(Data for processing)

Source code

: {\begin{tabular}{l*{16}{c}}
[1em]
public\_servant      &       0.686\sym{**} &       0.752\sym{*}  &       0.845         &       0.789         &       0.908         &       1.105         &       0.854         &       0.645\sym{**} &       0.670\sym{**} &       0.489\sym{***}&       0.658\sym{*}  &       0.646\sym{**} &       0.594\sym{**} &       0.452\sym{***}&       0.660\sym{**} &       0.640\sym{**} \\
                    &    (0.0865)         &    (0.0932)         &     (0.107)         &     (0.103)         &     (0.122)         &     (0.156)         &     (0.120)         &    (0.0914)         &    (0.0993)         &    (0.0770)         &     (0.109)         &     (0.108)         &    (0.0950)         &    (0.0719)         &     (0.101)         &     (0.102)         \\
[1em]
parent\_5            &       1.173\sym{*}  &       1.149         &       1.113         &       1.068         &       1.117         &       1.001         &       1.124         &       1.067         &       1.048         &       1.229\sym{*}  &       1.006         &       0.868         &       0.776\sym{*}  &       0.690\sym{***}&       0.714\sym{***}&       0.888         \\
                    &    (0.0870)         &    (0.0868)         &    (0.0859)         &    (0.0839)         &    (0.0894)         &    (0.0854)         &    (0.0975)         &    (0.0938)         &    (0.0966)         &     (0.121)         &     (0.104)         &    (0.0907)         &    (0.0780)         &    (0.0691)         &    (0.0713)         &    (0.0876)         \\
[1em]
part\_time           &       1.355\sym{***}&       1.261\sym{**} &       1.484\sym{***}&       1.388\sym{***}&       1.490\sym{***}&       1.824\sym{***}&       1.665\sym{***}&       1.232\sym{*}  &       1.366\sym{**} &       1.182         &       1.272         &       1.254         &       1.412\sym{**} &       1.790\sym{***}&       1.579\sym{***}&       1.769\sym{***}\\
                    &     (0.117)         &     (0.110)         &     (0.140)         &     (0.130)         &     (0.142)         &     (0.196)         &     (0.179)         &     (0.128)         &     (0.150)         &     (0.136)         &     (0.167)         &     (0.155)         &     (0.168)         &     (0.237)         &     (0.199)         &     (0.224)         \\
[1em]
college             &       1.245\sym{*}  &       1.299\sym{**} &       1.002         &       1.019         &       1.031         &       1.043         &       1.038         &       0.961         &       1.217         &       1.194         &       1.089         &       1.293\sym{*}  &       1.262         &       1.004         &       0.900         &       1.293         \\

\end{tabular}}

(End Data for processing)

◆ Instructions for the task ◆
The data is to be reproduced in full, every line intact.

◆ Solution for this task ◆
Source code

: {\begin{tabular}{l*{16}{c}}
[1em]
public\_servant      &       0.686\sym{**} &       0.752\sym{*}  &       0.845         &       0.789         &       0.908         &       1.105         &       0.854         &       0.645\sym{**} &       0.670\sym{**} &       0.489\sym{***}&       0.658\sym{*}  &       0.646\sym{**} &       0.594\sym{**} &       0.452\sym{***}&       0.660\sym{**} &       0.640\sym{**} \\
                    &    (0.0865)         &    (0.0932)         &     (0.107)         &     (0.103)         &     (0.122)         &     (0.156)         &     (0.120)         &    (0.0914)         &    (0.0993)         &    (0.0770)         &     (0.109)         &     (0.108)         &    (0.0950)         &    (0.0719)         &     (0.101)         &     (0.102)         \\
[1em]
parent\_5            &       1.173\sym{*}  &       1.149         &       1.113         &       1.068         &       1.117         &       1.001         &       1.124         &       1.067         &       1.048         &       1.229\sym{*}  &       1.006         &       0.868         &       0.776\sym{*}  &       0.690\sym{***}&       0.714\sym{***}&       0.888         \\
                    &    (0.0870)         &    (0.0868)         &    (0.0859)         &    (0.0839)         &    (0.0894)         &    (0.0854)         &    (0.0975)         &    (0.0938)         &    (0.0966)         &     (0.121)         &     (0.104)         &    (0.0907)         &    (0.0780)         &    (0.0691)         &    (0.0713)         &    (0.0876)         \\
[1em]
part\_time           &       1.355\sym{***}&       1.261\sym{**} &       1.484\sym{***}&       1.388\sym{***}&       1.490\sym{***}&       1.824\sym{***}&       1.665\sym{***}&       1.232\sym{*}  &       1.366\sym{**} &       1.182         &       1.272         &       1.254         &       1.412\sym{**} &       1.790\sym{***}&       1.579\sym{***}&       1.769\sym{***}\\
                    &     (0.117)         &     (0.110)         &     (0.140)         &     (0.130)         &     (0.142)         &     (0.196)         &     (0.179)         &     (0.128)         &     (0.150)         &     (0.136)         &     (0.167)         &     (0.155)         &     (0.168)         &     (0.237)         &     (0.199)         &     (0.224)         \\
[1em]
college             &       1.245\sym{*}  &       1.299\sym{**} &       1.002         &       1.019         &       1.031         &       1.043         &       1.038         &       0.961         &       1.217         &       1.194         &       1.089         &       1.293\sym{*}  &       1.262         &       1.004         &       0.900         &       1.293         \\

\end{tabular}}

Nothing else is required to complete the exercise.